(Extracted information)

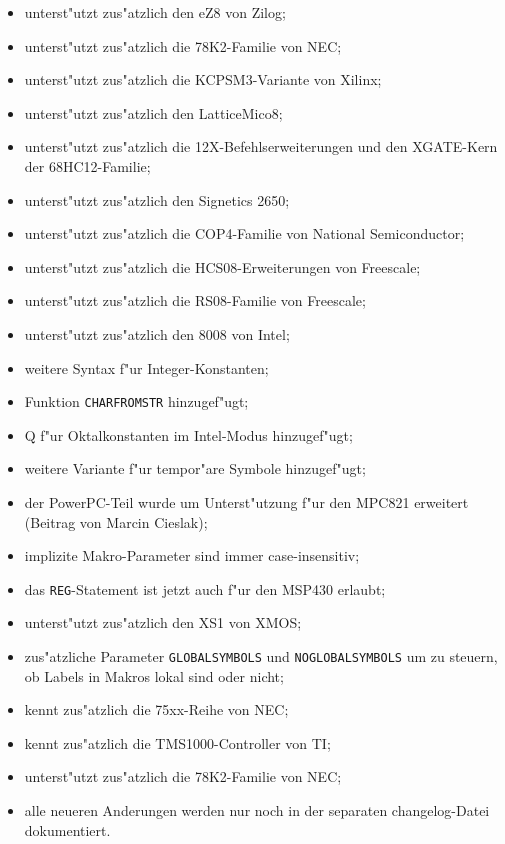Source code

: \documentclass[12pt,a4paper,twoside]{report}
\newcommand{\tty}[1]{{\tt #1}}
\begin{document}
\begin{itemize}
{\begin{itemize}
      \item{unterst"utzt zus"atzlich den eZ8 von Zilog;}
      \item{unterst"utzt zus"atzlich die 78K2-Familie von NEC;}
      \item{unterst"utzt zus"atzlich die KCPSM3-Variante von Xilinx;}
      \item{unterst"utzt zus"atzlich den LatticeMico8;}
      \item{unterst"utzt zus"atzlich die 12X-Befehlserweiterungen
            und den XGATE-Kern der 68HC12-Familie;}
      \item{unterst"utzt zus"atzlich den Signetics 2650;}
      \item{unterst"utzt zus"atzlich die COP4-Familie von National
            Semiconductor;}
      \item{unterst"utzt zus"atzlich die HCS08-Erweiterungen von Freescale;}
      \item{unterst"utzt zus"atzlich die RS08-Familie von Freescale;}
      \item{unterst"utzt zus"atzlich den 8008 von Intel;}
      \item{weitere Syntax f"ur Integer-Konstanten;}
      \item{Funktion \tty{CHARFROMSTR} hinzugef"ugt;}
      \item{Q f"ur Oktalkonstanten im Intel-Modus hinzugef"ugt;}
      \item{weitere Variante f"ur tempor"are Symbole hinzugef"ugt;}
      \item{der PowerPC-Teil wurde um Unterst"utzung f"ur den MPC821 erweitert
            (Beitrag von Marcin Cieslak);}
      \item{implizite Makro-Parameter sind immer case-insensitiv;}
      \item{das \tty{REG}-Statement ist jetzt auch f"ur den MSP430
            erlaubt;}
      \item{unterst"utzt zus"atzlich den XS1 von XMOS;}
      \item{zus"atzliche Parameter \tty{GLOBALSYMBOLS} und
            \tty{NOGLOBALSYMBOLS} um zu steuern, ob Labels
            in Makros lokal sind oder nicht;}
      \item{kennt zus"atzlich die 75xx-Reihe von NEC;}
      \item{kennt zus"atzlich die TMS1000-Controller von TI;}
      \item{unterst"utzt zus"atzlich die 78K2-Familie von NEC;}
      \item{alle neueren Anderungen werden nur noch in der
            separaten changelog-Datei dokumentiert.}
      \end{itemize}}
\end{itemize}
\end{document}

(End Extracted information)

● **Exercise objective**
Search the entries for the string "sind" and collect each line that has it.

● **Result of this task**
      \item{implizite Makro-Parameter sind immer case-insensitiv;}
            in Makros lokal sind oder nicht;}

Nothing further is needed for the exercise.